- _Work to be completed_
In the entries below, the lines from the one with "42477 | 2013-03-06 | 2013-03-06 |" through the one with "589654 | 2013-03-06 | 2013-03-06 |" are to be copied exactly; both ends count.

- _Listed entries_
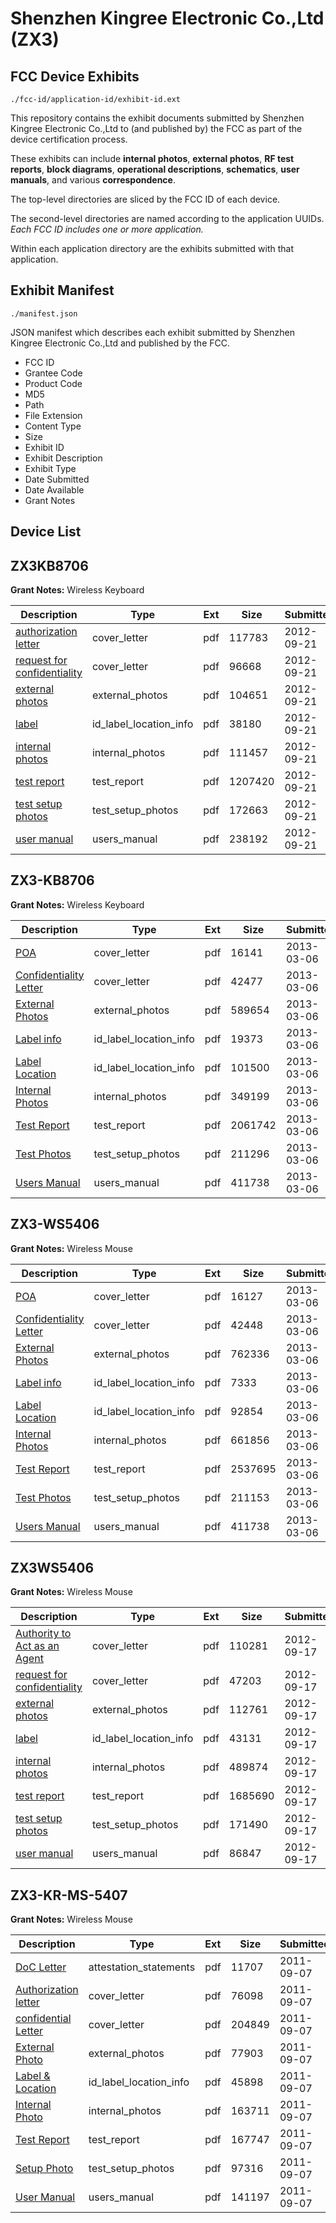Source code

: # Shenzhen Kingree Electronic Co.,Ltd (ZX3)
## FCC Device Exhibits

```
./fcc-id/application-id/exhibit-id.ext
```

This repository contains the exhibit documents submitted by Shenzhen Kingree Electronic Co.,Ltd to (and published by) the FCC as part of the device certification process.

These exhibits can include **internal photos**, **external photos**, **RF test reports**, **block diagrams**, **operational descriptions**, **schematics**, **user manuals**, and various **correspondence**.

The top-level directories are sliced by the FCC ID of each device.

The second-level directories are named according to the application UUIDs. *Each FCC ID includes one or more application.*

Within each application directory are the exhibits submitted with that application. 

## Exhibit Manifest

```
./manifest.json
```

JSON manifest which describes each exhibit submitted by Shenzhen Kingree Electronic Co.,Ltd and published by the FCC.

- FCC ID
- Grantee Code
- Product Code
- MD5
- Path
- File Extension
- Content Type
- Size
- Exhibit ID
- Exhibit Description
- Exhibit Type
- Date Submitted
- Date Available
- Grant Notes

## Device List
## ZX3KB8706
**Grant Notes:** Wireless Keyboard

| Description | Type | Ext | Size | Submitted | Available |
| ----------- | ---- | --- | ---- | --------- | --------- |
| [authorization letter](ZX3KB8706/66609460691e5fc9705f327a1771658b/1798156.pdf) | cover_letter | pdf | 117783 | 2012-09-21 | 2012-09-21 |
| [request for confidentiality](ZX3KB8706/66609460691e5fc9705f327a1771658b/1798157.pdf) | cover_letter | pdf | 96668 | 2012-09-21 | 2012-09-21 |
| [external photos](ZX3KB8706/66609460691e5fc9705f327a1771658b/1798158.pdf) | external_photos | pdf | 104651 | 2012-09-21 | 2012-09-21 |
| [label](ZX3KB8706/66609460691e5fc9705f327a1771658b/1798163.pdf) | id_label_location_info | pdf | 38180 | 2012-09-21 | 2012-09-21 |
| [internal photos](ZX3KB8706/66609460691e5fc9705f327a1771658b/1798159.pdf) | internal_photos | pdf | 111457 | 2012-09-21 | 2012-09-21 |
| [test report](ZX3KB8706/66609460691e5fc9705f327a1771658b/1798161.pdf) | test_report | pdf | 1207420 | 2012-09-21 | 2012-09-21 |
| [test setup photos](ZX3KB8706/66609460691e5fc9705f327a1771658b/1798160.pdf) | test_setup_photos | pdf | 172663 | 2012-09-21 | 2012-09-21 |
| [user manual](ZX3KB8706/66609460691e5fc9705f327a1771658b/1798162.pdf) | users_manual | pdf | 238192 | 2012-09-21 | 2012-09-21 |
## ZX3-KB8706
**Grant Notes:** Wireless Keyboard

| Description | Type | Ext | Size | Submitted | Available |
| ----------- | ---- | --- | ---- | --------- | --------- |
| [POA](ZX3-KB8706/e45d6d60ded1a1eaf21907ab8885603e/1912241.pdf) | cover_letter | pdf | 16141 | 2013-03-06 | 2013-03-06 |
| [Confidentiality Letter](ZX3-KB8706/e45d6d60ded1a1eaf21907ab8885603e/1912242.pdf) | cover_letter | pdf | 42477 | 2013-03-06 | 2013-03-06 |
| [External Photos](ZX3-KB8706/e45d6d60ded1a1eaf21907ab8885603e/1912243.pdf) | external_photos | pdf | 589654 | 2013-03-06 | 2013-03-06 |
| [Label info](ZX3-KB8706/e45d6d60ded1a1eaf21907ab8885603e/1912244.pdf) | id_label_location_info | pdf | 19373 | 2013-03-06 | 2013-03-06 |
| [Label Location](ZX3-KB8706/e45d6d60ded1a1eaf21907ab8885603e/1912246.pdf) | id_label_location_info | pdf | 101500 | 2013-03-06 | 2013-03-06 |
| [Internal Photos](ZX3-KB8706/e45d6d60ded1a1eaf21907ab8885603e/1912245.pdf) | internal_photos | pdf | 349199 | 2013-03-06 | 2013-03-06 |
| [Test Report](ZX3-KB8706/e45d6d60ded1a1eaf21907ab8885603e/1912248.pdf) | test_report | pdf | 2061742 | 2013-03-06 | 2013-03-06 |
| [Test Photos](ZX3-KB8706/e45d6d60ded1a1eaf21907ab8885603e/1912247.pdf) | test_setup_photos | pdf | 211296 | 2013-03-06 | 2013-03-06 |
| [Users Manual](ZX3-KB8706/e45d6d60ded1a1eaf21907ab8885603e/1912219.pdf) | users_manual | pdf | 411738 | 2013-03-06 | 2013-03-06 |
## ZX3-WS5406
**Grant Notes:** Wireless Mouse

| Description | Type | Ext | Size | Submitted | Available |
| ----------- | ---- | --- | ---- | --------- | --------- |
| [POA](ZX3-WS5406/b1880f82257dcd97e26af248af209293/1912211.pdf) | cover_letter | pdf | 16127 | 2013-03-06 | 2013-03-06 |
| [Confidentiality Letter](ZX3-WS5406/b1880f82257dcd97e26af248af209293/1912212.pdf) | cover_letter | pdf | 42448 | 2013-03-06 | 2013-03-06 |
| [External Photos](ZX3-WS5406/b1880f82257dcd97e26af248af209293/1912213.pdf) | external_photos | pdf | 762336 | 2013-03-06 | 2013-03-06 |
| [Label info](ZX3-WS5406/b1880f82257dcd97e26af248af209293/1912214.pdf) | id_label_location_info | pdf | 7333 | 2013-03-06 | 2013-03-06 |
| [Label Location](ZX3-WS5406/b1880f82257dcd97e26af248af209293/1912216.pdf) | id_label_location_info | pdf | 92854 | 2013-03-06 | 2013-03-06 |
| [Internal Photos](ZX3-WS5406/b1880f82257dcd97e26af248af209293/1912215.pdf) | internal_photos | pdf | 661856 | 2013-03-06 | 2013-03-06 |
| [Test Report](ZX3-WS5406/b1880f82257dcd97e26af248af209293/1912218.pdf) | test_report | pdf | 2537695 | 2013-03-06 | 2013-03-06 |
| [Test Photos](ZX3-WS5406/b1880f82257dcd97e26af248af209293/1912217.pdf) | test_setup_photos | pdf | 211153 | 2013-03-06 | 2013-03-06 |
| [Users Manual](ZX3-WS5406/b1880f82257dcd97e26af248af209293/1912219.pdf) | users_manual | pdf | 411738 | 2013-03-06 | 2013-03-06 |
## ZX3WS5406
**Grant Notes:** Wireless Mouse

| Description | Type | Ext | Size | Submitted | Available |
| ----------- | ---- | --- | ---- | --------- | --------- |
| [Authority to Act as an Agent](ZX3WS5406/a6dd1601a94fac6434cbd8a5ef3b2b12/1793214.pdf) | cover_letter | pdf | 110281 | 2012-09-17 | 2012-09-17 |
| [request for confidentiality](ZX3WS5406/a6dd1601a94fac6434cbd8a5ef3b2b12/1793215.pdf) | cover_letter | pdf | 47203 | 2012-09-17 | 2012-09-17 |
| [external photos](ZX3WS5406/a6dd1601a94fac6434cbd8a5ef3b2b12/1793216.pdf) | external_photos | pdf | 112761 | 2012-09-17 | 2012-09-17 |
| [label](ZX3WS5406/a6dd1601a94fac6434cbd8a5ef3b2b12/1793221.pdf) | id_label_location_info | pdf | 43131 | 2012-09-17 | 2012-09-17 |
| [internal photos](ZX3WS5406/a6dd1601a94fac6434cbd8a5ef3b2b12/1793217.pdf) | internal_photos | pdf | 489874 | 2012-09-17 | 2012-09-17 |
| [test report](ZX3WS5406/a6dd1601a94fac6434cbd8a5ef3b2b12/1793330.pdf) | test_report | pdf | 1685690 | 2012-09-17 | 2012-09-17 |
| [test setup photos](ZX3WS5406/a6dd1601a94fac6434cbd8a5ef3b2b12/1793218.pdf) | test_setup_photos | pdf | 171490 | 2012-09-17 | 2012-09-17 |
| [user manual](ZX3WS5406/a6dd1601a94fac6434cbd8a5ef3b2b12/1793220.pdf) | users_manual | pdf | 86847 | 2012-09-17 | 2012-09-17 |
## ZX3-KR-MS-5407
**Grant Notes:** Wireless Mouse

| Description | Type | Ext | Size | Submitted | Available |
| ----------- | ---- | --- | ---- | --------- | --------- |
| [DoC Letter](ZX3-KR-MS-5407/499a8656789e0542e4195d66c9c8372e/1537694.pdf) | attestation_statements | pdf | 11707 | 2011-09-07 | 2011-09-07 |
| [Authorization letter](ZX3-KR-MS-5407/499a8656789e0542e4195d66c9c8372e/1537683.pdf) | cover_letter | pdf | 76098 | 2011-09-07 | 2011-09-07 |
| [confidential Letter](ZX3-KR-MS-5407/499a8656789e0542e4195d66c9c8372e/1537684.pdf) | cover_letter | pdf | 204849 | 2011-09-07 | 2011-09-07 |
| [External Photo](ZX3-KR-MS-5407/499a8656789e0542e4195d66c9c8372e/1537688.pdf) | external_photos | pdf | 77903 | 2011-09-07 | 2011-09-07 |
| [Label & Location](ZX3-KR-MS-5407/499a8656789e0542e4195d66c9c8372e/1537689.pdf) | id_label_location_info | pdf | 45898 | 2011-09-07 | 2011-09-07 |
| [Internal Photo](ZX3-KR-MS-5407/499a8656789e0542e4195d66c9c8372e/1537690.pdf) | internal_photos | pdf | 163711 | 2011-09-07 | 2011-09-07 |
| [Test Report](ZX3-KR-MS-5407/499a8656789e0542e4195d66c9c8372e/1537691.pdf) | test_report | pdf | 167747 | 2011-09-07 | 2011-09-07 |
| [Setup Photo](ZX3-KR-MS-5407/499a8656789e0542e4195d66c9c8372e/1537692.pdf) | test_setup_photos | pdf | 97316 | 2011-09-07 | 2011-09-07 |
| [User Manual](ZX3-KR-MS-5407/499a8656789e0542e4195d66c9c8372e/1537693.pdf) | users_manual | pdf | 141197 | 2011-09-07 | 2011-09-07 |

- _Exercise response_
| [Confidentiality Letter](ZX3-KB8706/e45d6d60ded1a1eaf21907ab8885603e/1912242.pdf) | cover_letter | pdf | 42477 | 2013-03-06 | 2013-03-06 |
| [External Photos](ZX3-KB8706/e45d6d60ded1a1eaf21907ab8885603e/1912243.pdf) | external_photos | pdf | 589654 | 2013-03-06 | 2013-03-06 |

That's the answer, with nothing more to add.